Mas comecemos pelo início. Mark vive assombrado pela dor provocada pela morte da mulher e o esquecimento parece ser o único apaziguador para o negrume enviuvado que lhe entorpe a alma. Acontece, pois, que é neste despojo emocional que decide ir trabalhar para uma empresa misteriosa chamada "Lumon". E por misteriosa, entenda-se que faz uma intervenção cerebral aos seus funcionários chamada "severance", que literalmente separa os seus egos pessoais dos profissionais.
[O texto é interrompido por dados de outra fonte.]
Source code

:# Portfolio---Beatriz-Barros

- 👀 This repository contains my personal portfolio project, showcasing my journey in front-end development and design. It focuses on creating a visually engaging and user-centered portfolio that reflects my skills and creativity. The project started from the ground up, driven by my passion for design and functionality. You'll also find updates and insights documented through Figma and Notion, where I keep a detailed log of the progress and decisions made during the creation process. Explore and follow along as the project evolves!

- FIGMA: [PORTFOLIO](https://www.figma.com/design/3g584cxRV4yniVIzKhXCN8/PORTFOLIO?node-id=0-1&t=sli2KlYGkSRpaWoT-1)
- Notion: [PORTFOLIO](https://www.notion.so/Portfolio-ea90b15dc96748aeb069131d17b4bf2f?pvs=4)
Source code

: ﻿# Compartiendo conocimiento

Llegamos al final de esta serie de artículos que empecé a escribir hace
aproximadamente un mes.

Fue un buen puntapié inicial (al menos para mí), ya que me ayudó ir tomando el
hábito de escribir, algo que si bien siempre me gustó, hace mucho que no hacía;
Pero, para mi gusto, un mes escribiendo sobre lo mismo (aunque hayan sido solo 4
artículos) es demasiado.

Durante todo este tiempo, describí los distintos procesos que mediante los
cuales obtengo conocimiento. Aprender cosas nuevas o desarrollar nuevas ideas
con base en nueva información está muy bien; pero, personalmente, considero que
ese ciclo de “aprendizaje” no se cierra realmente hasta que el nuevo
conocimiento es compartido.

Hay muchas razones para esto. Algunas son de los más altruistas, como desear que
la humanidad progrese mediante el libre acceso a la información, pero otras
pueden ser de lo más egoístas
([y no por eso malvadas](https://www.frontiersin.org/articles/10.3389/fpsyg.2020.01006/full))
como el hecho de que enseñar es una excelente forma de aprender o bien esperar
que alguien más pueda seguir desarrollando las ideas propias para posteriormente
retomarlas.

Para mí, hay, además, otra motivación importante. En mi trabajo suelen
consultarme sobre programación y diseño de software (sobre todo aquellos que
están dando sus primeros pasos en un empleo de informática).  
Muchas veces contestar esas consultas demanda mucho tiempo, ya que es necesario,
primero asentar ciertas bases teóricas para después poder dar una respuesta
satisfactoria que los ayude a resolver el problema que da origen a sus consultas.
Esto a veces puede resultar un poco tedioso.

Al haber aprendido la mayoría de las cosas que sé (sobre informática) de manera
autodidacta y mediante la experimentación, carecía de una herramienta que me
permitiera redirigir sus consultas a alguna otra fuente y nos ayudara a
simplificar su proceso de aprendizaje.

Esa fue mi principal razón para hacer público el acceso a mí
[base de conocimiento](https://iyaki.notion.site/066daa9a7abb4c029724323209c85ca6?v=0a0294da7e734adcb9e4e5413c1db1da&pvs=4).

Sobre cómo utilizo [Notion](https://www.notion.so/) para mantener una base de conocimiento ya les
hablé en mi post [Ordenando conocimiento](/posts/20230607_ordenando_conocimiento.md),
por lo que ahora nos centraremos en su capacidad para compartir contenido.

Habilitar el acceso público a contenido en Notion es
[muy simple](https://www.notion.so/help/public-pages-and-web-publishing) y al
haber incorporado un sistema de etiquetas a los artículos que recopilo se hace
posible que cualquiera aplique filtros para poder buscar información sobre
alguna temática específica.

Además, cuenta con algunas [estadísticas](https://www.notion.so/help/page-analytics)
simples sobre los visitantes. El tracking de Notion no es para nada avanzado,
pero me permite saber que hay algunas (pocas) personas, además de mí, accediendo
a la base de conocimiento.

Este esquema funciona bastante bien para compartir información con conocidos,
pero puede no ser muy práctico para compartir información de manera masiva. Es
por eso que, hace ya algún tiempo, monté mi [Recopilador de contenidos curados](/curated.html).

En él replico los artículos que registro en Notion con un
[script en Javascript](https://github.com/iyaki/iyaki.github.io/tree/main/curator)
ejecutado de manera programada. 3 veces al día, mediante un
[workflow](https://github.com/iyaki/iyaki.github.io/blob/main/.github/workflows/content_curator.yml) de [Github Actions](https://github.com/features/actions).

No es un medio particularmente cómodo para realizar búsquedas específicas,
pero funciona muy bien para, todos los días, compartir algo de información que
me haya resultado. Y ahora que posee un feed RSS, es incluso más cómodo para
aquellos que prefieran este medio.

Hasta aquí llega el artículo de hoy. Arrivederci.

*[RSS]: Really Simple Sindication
O que significa isto? Significa que enquanto estão no trabalho não se lembram de quem são ou do que fazem no "mundo cá fora". E quando estão em casa, não fazem a mínima ideia do que fizeram durante as oito horas anteriores. No fundo, sabem singelamente para quem trabalham, onde fica o parque de estacionamento do seu emprego, mas é só. Tudo o resto? Fica nos segredos do patrão. Amizades, colegas de trabalho, relações? É para esquecer – literalmente. Exatamente aquilo que Mark pretende. (Ou será que não?)
É também sem grande surpresa que "Severance" é comparada a "The Office". Afinal, a ação decorre em torno de cubículos e tem como pano de fundo os meandros do trabalho rotineiro daqueles que alimentam grandes corporações. Porém, para lá da superfície, é muito mais "Brazil", "The Matrix" ou ainda "The Truman Show" — em que as firmas empregadoras escondem segredos tenebrosos e as mais altas questões éticas e morais se levantam.
Com Ben Stiller a realizar a maioria dos episódios e a conseguir de forma muito sólida tocar no charco emocional que é a ligação entre indivíduos, "Severance" é muito mais do que uma mera série sobre a discussão vivida em torno da dicotomia "trabalho-vida pessoal". Extrapola muito essa barreira, pois abraça as várias camadas da extensa conversa que o livre-arbítrio implica por si só e aquilo que, enfim, faz de nós, nós: a memória e as vivências. E tudo o que elas implicam e nos tornam especiais. Ou seja, humanos.